[DATA EXCERPTS Boundary: Start]
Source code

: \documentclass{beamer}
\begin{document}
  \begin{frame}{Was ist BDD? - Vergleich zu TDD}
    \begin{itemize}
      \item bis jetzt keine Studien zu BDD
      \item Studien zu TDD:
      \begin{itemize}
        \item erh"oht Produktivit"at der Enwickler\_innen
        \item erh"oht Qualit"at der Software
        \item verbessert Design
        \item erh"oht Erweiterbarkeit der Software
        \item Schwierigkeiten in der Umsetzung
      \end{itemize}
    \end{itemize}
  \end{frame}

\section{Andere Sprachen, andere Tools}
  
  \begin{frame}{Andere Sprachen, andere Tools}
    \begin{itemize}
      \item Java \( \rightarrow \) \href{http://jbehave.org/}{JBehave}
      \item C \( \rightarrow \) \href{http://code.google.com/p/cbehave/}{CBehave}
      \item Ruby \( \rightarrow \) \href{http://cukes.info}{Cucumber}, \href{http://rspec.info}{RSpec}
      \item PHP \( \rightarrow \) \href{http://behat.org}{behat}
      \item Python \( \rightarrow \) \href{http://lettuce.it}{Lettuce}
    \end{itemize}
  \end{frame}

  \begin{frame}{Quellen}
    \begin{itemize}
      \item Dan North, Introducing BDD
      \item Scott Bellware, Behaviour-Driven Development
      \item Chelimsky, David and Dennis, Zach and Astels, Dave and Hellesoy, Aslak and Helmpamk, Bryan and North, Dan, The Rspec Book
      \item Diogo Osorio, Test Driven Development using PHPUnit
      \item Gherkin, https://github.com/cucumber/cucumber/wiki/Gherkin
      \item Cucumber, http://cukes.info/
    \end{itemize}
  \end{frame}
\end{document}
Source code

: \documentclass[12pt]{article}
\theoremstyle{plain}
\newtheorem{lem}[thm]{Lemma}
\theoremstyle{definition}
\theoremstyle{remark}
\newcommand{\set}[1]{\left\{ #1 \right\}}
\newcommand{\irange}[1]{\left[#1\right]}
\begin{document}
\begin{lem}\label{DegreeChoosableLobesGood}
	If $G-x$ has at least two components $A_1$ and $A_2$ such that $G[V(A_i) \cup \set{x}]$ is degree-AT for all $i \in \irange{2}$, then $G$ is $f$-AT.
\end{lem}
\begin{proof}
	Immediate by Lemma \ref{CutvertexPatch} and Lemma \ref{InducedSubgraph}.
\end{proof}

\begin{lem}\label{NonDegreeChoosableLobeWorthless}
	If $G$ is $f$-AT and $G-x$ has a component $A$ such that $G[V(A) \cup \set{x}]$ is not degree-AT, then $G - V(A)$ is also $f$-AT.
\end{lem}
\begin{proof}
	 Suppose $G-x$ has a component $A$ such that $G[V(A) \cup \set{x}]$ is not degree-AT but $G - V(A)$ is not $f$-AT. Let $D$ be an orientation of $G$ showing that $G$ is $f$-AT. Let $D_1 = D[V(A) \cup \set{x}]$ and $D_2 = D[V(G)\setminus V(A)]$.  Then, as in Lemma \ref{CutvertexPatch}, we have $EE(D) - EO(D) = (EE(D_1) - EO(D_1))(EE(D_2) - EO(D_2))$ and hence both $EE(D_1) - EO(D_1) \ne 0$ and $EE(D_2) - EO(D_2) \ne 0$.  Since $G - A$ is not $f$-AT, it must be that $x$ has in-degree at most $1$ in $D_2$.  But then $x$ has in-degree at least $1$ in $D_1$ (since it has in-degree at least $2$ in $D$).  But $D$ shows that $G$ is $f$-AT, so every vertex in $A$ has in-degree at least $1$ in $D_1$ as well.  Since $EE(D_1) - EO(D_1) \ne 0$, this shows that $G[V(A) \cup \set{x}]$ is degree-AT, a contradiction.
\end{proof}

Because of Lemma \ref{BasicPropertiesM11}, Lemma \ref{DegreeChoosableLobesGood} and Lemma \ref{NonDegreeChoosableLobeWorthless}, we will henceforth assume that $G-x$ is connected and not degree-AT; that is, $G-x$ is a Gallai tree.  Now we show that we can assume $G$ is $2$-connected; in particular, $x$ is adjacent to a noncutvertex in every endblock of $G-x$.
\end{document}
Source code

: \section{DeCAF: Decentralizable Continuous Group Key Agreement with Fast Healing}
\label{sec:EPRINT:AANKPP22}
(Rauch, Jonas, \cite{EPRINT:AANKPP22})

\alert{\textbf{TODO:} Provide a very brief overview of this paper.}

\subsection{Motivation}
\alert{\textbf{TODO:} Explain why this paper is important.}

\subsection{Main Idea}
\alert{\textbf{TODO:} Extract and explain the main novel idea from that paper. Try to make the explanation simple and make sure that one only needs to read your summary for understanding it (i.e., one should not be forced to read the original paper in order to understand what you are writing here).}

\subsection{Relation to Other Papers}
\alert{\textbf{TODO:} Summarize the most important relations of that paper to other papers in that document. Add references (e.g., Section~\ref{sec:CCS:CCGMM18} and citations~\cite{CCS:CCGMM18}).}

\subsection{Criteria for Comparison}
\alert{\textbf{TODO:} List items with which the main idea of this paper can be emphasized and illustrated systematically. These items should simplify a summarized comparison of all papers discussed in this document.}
[DATA EXCERPTS Boundary: End]
Keep every word intact and transcribe the records in full.

Source code

: \documentclass{beamer}
\begin{document}
  \begin{frame}{Was ist BDD? - Vergleich zu TDD}
    \begin{itemize}
      \item bis jetzt keine Studien zu BDD
      \item Studien zu TDD:
      \begin{itemize}
        \item erh"oht Produktivit"at der Enwickler\_innen
        \item erh"oht Qualit"at der Software
        \item verbessert Design
        \item erh"oht Erweiterbarkeit der Software
        \item Schwierigkeiten in der Umsetzung
      \end{itemize}
    \end{itemize}
  \end{frame}

\section{Andere Sprachen, andere Tools}
  
  \begin{frame}{Andere Sprachen, andere Tools}
    \begin{itemize}
      \item Java \( \rightarrow \) \href{http://jbehave.org/}{JBehave}
      \item C \( \rightarrow \) \href{http://code.google.com/p/cbehave/}{CBehave}
      \item Ruby \( \rightarrow \) \href{http://cukes.info}{Cucumber}, \href{http://rspec.info}{RSpec}
      \item PHP \( \rightarrow \) \href{http://behat.org}{behat}
      \item Python \( \rightarrow \) \href{http://lettuce.it}{Lettuce}
    \end{itemize}
  \end{frame}

  \begin{frame}{Quellen}
    \begin{itemize}
      \item Dan North, Introducing BDD
      \item Scott Bellware, Behaviour-Driven Development
      \item Chelimsky, David and Dennis, Zach and Astels, Dave and Hellesoy, Aslak and Helmpamk, Bryan and North, Dan, The Rspec Book
      \item Diogo Osorio, Test Driven Development using PHPUnit
      \item Gherkin, https://github.com/cucumber/cucumber/wiki/Gherkin
      \item Cucumber, http://cukes.info/
    \end{itemize}
  \end{frame}
\end{document}
Source code

: \documentclass[12pt]{article}
\theoremstyle{plain}
\newtheorem{lem}[thm]{Lemma}
\theoremstyle{definition}
\theoremstyle{remark}
\newcommand{\set}[1]{\left\{ #1 \right\}}
\newcommand{\irange}[1]{\left[#1\right]}
\begin{document}
\begin{lem}\label{DegreeChoosableLobesGood}
	If $G-x$ has at least two components $A_1$ and $A_2$ such that $G[V(A_i) \cup \set{x}]$ is degree-AT for all $i \in \irange{2}$, then $G$ is $f$-AT.
\end{lem}
\begin{proof}
	Immediate by Lemma \ref{CutvertexPatch} and Lemma \ref{InducedSubgraph}.
\end{proof}

\begin{lem}\label{NonDegreeChoosableLobeWorthless}
	If $G$ is $f$-AT and $G-x$ has a component $A$ such that $G[V(A) \cup \set{x}]$ is not degree-AT, then $G - V(A)$ is also $f$-AT.
\end{lem}
\begin{proof}
	 Suppose $G-x$ has a component $A$ such that $G[V(A) \cup \set{x}]$ is not degree-AT but $G - V(A)$ is not $f$-AT. Let $D$ be an orientation of $G$ showing that $G$ is $f$-AT. Let $D_1 = D[V(A) \cup \set{x}]$ and $D_2 = D[V(G)\setminus V(A)]$.  Then, as in Lemma \ref{CutvertexPatch}, we have $EE(D) - EO(D) = (EE(D_1) - EO(D_1))(EE(D_2) - EO(D_2))$ and hence both $EE(D_1) - EO(D_1) \ne 0$ and $EE(D_2) - EO(D_2) \ne 0$.  Since $G - A$ is not $f$-AT, it must be that $x$ has in-degree at most $1$ in $D_2$.  But then $x$ has in-degree at least $1$ in $D_1$ (since it has in-degree at least $2$ in $D$).  But $D$ shows that $G$ is $f$-AT, so every vertex in $A$ has in-degree at least $1$ in $D_1$ as well.  Since $EE(D_1) - EO(D_1) \ne 0$, this shows that $G[V(A) \cup \set{x}]$ is degree-AT, a contradiction.
\end{proof}

Because of Lemma \ref{BasicPropertiesM11}, Lemma \ref{DegreeChoosableLobesGood} and Lemma \ref{NonDegreeChoosableLobeWorthless}, we will henceforth assume that $G-x$ is connected and not degree-AT; that is, $G-x$ is a Gallai tree.  Now we show that we can assume $G$ is $2$-connected; in particular, $x$ is adjacent to a noncutvertex in every endblock of $G-x$.
\end{document}
Source code

: \section{DeCAF: Decentralizable Continuous Group Key Agreement with Fast Healing}
\label{sec:EPRINT:AANKPP22}
(Rauch, Jonas, \cite{EPRINT:AANKPP22})

\alert{\textbf{TODO:} Provide a very brief overview of this paper.}

\subsection{Motivation}
\alert{\textbf{TODO:} Explain why this paper is important.}

\subsection{Main Idea}
\alert{\textbf{TODO:} Extract and explain the main novel idea from that paper. Try to make the explanation simple and make sure that one only needs to read your summary for understanding it (i.e., one should not be forced to read the original paper in order to understand what you are writing here).}

\subsection{Relation to Other Papers}
\alert{\textbf{TODO:} Summarize the most important relations of that paper to other papers in that document. Add references (e.g., Section~\ref{sec:CCS:CCGMM18} and citations~\cite{CCS:CCGMM18}).}

\subsection{Criteria for Comparison}
\alert{\textbf{TODO:} List items with which the main idea of this paper can be emphasized and illustrated systematically. These items should simplify a summarized comparison of all papers discussed in this document.}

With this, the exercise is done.